→ **The problem**: Transcribe only what runs from the line including "8. He was attacked" through the last line of the entries, exactly as it appears.

---- Source data

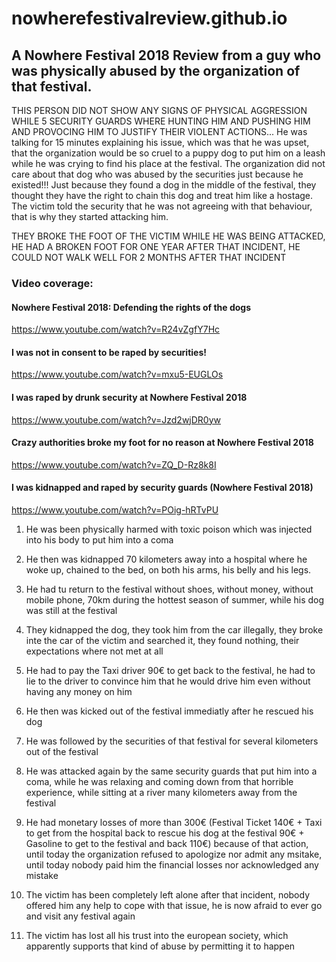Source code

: # nowherefestivalreview.github.io
## A Nowhere Festival 2018 Review from a guy who was physically abused by the organization of that festival. 

THIS PERSON DID NOT SHOW ANY SIGNS OF PHYSICAL AGGRESSION WHILE 5 SECURITY GUARDS WHERE HUNTING HIM AND PUSHING HIM AND PROVOCING HIM TO JUSTIFY THEIR VIOLENT ACTIONS... He was talking for 15 minutes explaining his issue, which was that he was upset, that the organization would be so cruel to a puppy dog to put him on a leash while he was crying to find his place at the festival. The organization did not care about that dog who was abused by the securities just because he  existed!!! Just because they found a dog in the middle of the festival, they thought they have the right to chain this dog and treat him like a hostage. The victim told the security that he was not agreeing with that behaviour, that is why they started attacking him.

THEY BROKE THE FOOT OF THE VICTIM WHILE HE WAS BEING ATTACKED, HE HAD A BROKEN FOOT FOR ONE YEAR AFTER THAT INCIDENT, HE COULD NOT WALK WELL FOR 2 MONTHS AFTER THAT INCIDENT

### Video coverage:
#### Nowhere Festival 2018: Defending the rights of the dogs
https://www.youtube.com/watch?v=R24vZgfY7Hc

#### I was not in consent to be raped by securities! 
https://www.youtube.com/watch?v=mxu5-EUGLOs

#### I was raped by drunk security at Nowhere Festival 2018
https://www.youtube.com/watch?v=Jzd2wjDR0yw

#### Crazy authorities broke my foot for no reason at Nowhere Festival 2018
https://www.youtube.com/watch?v=ZQ_D-Rz8k8I

#### I was kidnapped and raped by security guards (Nowhere Festival 2018)
https://www.youtube.com/watch?v=POig-hRTvPU

1. He was been physically harmed with toxic poison which was injected into his body to put him into a coma 

2. He then was kidnapped 70 kilometers away into a hospital where he woke up, chained to the bed, on both his arms, his belly and his legs. 

3. He had tu return to the festival without shoes, without money, without mobile phone, 70km during the hottest season of summer, while his dog was still at the festival 

4. They kidnapped the dog, they took him from the car illegally, they broke inte the car of the victim and searched it, they found nothing, their expectations where not met at all 

5. He had to pay the Taxi driver 90€ to get back to the festival, he had to lie to the driver to convince him that he would drive him even without having any money on him 

6. He then was kicked out of the festival immediatly after he rescued his dog 

7. He was followed by the securities of that festival for several kilometers out of the festival 

8. He was attacked again by the same security guards that put him into a coma, while he was relaxing and coming down from that horrible experience, while sitting at a river many kilometers away from the festival 

9. He had monetary losses of more than 300€ (Festival Ticket 140€ + Taxi to get from the hospital back to rescue his dog at the festival 90€ + Gasoline to get to the festival and back 110€) because of that action, until today the organization refused to apologize nor admit any msitake, until today nobody paid him the financial losses nor acknowledged any mistake

10. The victim has been completely left alone after that incident, nobody offered him any help to cope with that issue, he is now afraid to ever go and visit any festival again 

11. The victim has lost all his trust into the european society, which apparently supports that kind of abuse by permitting it to happen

--------

→ **The answer**:
8. He was attacked again by the same security guards that put him into a coma, while he was relaxing and coming down from that horrible experience, while sitting at a river many kilometers away from the festival 

9. He had monetary losses of more than 300€ (Festival Ticket 140€ + Taxi to get from the hospital back to rescue his dog at the festival 90€ + Gasoline to get to the festival and back 110€) because of that action, until today the organization refused to apologize nor admit any msitake, until today nobody paid him the financial losses nor acknowledged any mistake

10. The victim has been completely left alone after that incident, nobody offered him any help to cope with that issue, he is now afraid to ever go and visit any festival again 

11. The victim has lost all his trust into the european society, which apparently supports that kind of abuse by permitting it to happen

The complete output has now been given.